Complete step-by-step solution -
Given expression in the question is
$\log \left( a-b \right)=\operatorname{loga}-\operatorname{logb}$ ……………. (i)
And hence, we need to determine the value of ‘a’ in terms of ‘b’.
Now, as we know the property of logarithm functions for subtraction of two $\log$ values can be given as following:
$\operatorname{logm}-\operatorname{logn}=\log \left( \dfrac{m}{n} \right)$ ……………. (ii)
Now, we can observe the left hand side of the equation (ii) and the right hand side of the equation (i) i.e. given in the problem. We notice that both are similar to each other and hence we can apply identity written in equation (ii) with the equation (i). so, we get
$\Rightarrow \log \left( a-b \right)=\operatorname{loga}-\operatorname{logb}=log\left( \dfrac{a}{b} \right)$
$\Rightarrow \log \left( a-b \right)=log\left( \dfrac{a}{b} \right)$ ……………… (iii)
Now, we know that logarithm of any number will be same if the numbers are same, and based upon this statement, we have one more property of logarithm function as:
If $\operatorname{logm}=\operatorname{logn}$ then
m = n ………………..(iv)
Now, we can observe the relation (iii) and hence get that $\log$ of values (a – b) and $\left( \dfrac{a}{b} \right)$ are same i.e. they are equal, it means values (a – b) and $\left( \dfrac{a}{b} \right)$ should be same as well from the equation (iv) as mentioned above. So, we can get equation (iii)
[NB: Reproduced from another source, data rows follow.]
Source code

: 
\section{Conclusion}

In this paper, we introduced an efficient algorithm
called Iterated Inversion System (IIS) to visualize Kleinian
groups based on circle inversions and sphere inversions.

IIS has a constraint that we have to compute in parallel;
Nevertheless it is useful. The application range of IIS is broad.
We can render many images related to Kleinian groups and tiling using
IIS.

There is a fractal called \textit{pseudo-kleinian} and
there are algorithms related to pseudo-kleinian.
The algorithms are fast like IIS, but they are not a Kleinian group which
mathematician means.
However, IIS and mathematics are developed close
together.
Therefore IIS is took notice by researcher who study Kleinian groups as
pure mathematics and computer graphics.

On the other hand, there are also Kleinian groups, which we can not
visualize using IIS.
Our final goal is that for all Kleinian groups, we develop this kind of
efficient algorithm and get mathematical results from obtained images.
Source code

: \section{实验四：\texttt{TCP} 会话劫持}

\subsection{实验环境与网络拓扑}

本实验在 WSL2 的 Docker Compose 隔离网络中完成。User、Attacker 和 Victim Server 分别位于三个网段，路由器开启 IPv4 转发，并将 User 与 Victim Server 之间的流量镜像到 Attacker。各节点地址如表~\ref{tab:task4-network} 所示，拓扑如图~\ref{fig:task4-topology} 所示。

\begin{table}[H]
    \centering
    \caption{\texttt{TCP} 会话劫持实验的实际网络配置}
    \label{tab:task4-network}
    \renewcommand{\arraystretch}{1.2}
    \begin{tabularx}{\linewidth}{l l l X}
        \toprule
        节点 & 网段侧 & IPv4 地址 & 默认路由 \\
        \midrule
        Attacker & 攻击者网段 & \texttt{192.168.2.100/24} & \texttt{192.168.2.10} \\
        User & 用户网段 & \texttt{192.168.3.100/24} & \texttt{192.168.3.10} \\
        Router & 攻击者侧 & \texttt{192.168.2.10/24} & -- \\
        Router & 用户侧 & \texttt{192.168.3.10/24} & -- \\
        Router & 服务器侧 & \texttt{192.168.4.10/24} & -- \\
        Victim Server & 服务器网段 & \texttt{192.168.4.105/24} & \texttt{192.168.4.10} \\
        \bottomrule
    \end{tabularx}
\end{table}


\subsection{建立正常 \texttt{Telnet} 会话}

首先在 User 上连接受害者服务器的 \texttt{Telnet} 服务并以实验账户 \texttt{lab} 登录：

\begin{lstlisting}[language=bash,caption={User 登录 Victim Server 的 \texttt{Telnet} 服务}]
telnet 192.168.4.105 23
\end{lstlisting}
As, $\Rightarrow \log \left( a-b \right)=log\left( \dfrac{a}{b} \right)$
Hence, we get
$\dfrac{a-b}{1}=\dfrac{a}{b}$
Now, cross-multiply the above equation to get the value of a in terms of ‘b’ as
b (a – b) = a, b (a - b) = a
Now, multiply (a – b) by b in the left hand side of the equation. So, we get
$ab-{{b}^{2}}=a$
Now, subtract ‘ab’ to both sides of the equation, so, we get
$\begin{aligned} & ab-{{b}^{2}}-ab=a-ab, \\\ & ab-ab-{{b}^{2}}=a-ab, \\\ & -{{b}^{2}}=a-ab \\\ \end{aligned}$
Now, take ‘a’ as common factor from the L.H.S. of the equation; so, we get
$-{{b}^{2}}=a\left( 1-ab \right)$
Now, divide the whole expression by ‘1 – b’ to both sides of the equation. So, we get
$\begin{aligned} & \dfrac{-{{b}^{2}}}{\left( 1-b \right)}=\dfrac{a\left( 1-b \right)}{\left( 1-b \right)}, \\\ & \dfrac{-{{b}^{2}}}{\left( 1-b \right)}=a \\\ \end{aligned}$
Now, multiply and divide by ‘-1’ n the left hand side of the equation, we get
$\begin{aligned} & \dfrac{-1\left( -{{b}^{2}} \right)}{-1\left( 1-b \right)}=a, \\\ & \dfrac{{{b}^{2}}}{b-1}=a, \\\ & a=\dfrac{{{b}^{2}}}{b-1} \\\ \end{aligned}$
Hence, if $\log \left( a-b \right)=\log a-\log b$, the value of a in terms of $b\to \dfrac{{{b}^{2}}}{b-1}$.

Note: One may get confused with the formula of $\operatorname{loga}-\operatorname{logb}=log\left( \dfrac{a}{b} \right),\log a+\log b=\log ab$ and can replace them $\log a-\log b\Rightarrow \log ab$ in the problem, which is wrong. So, be clear with the properties of the logarithm functions.
One may notice that we did not take any base anywhere in the solution with the logarithm terms. As it is obvious that the bases of all of them are the same. So, we generally do not require to write bases with these kinds of questions. And we take base as ‘10’ if only $'\log '$ term is used without any base.